Heather was gonna go back to school today and just couldn't do it. So she is gonna stay home until mom goes to Chicago on Tuesday. It's just to hard to leave. I think she made a good decision to just wait. Her instructors are being amazing! I should be going to her school!!!!

Heather and I started a website for mom, just for updates about her health status. So if ya wanna get to it go to www.caringbridge.org click on visit, enter her name and the password is Miracles.

That's what I know!
Jessie

Saturday, February 11, 2006

Us Today

This is Heather, Mom and I today. We took a bunch of pictures so we can make her a photo album to take with her to Chicago. If we can't be with her the whole time she is getting her treatments at least she can have pictures of us....

Today

It's been an odd day. It started out good. I went to water aerobics this morning and then stayed for lap swim after that. I think the swimming is a good plan for me to keep doing. You can cry in the pool and no one notices. That's a good thing lately.

This afternoon Heather and I had a long talk. Not an easy discussion but one we needed to have. We feel like we are betraying mom to talk about the what-if's because she is so optimistic. But I think we also need to be realistic and Heather and I needed to discuss what we were thinking and feeling. At least we were able to get it out there on the table. We aren't stupid. We have read every single bit of information we can find about pancreatic cancer and it's not good. We have to be prepared. You can still be optimistic and be informed. However, it's a hard dance we do.

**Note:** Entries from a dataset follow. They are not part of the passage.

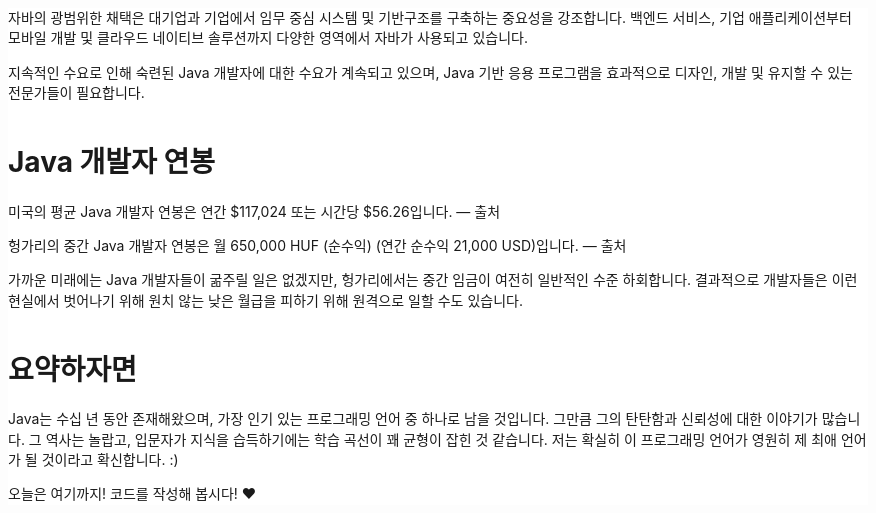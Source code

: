 자바의 광범위한 채택은 대기업과 기업에서 임무 중심 시스템 및 기반구조를 구축하는 중요성을 강조합니다. 백엔드 서비스, 기업 애플리케이션부터 모바일 개발 및 클라우드 네이티브 솔루션까지 다양한 영역에서 자바가 사용되고 있습니다.

<div class="content-ad"></div>

지속적인 수요로 인해 숙련된 Java 개발자에 대한 수요가 계속되고 있으며, Java 기반 응용 프로그램을 효과적으로 디자인, 개발 및 유지할 수 있는 전문가들이 필요합니다.

# Java 개발자 연봉

미국의 평균 Java 개발자 연봉은 연간 $117,024 또는 시간당 $56.26입니다. — 출처

헝가리의 중간 Java 개발자 연봉은 월 650,000 HUF (순수익) (연간 순수익 21,000 USD)입니다. — 출처

<div class="content-ad"></div>

가까운 미래에는 Java 개발자들이 굶주릴 일은 없겠지만, 헝가리에서는 중간 임금이 여전히 일반적인 수준 하회합니다. 결과적으로 개발자들은 이런 현실에서 벗어나기 위해 원치 않는 낮은 월급을 피하기 위해 원격으로 일할 수도 있습니다.

# 요약하자면

Java는 수십 년 동안 존재해왔으며, 가장 인기 있는 프로그래밍 언어 중 하나로 남을 것입니다. 그만큼 그의 탄탄함과 신뢰성에 대한 이야기가 많습니다. 그 역사는 놀랍고, 입문자가 지식을 습득하기에는 학습 곡선이 꽤 균형이 잡힌 것 같습니다. 저는 확실히 이 프로그래밍 언어가 영원히 제 최애 언어가 될 것이라고 확신합니다. :)

오늘은 여기까지! 코드를 작성해 봅시다! ❤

Tonight we all went to church together. Shawn and Amanda even went. It was nice to all sit in a pew together and no one got in trouble. :-) Tommorow I'm of course hanging with my mom. I'm hoping we can snag a little alone time together. It's hard with so many people around but yesterday I went with her when she went to lay down and we just laid on her bed and talked. Not really about anything in particular just had some time together. That's become important to me. Those nap times.

I don't know why God has given this to us. But I know there is a reason. I keep thinking I'm so grateful it's us and not some of my other family members. My cousins Sara and Todd are only children and I can't imagine what that would be like. At least Heather and I have one another to lean on and that makes it easier. Someone told me today that they are praying for a miracle and I just want to scream at them that this may already be the miracle. It's miraculous that we have TIME! Time is a luxury that many people do not have. My mom could have died in a car wreck and been gone instantly. But we still have time. We are already blessed.

Over and Out
Jessie

Friday, February 10, 2006

Taxes

How in the world did I forget this! I got my taxes done today and I'm actually getting 1900 bucks back!!! Yippeeeee There was no crying at H&R Block this year like there was last year. That's so awesome!

Good Things

Well I'm only posting good things today.... So here they are...

1. My Dad and Cricket are here! It's been good to have them around.

2. I actually completed two online quizzes for my Research class. I didn't think I'd ever be able to focus again and I could for a whole 40 minute period.

3. The church ladies brought a TON of food to my mom's house today.

4. I only cried two times today! Big improvement.

5. We laughed some today.

6. It's almost bedtime

7. My mom got confirmation on her appointment. She leaves Tuesday for Chicago and has her first appointment on Wednesday.

8. My cell phone did not have to be charged in the middle of the day today.

So that's what I know. Signing off to go to bed early tonight!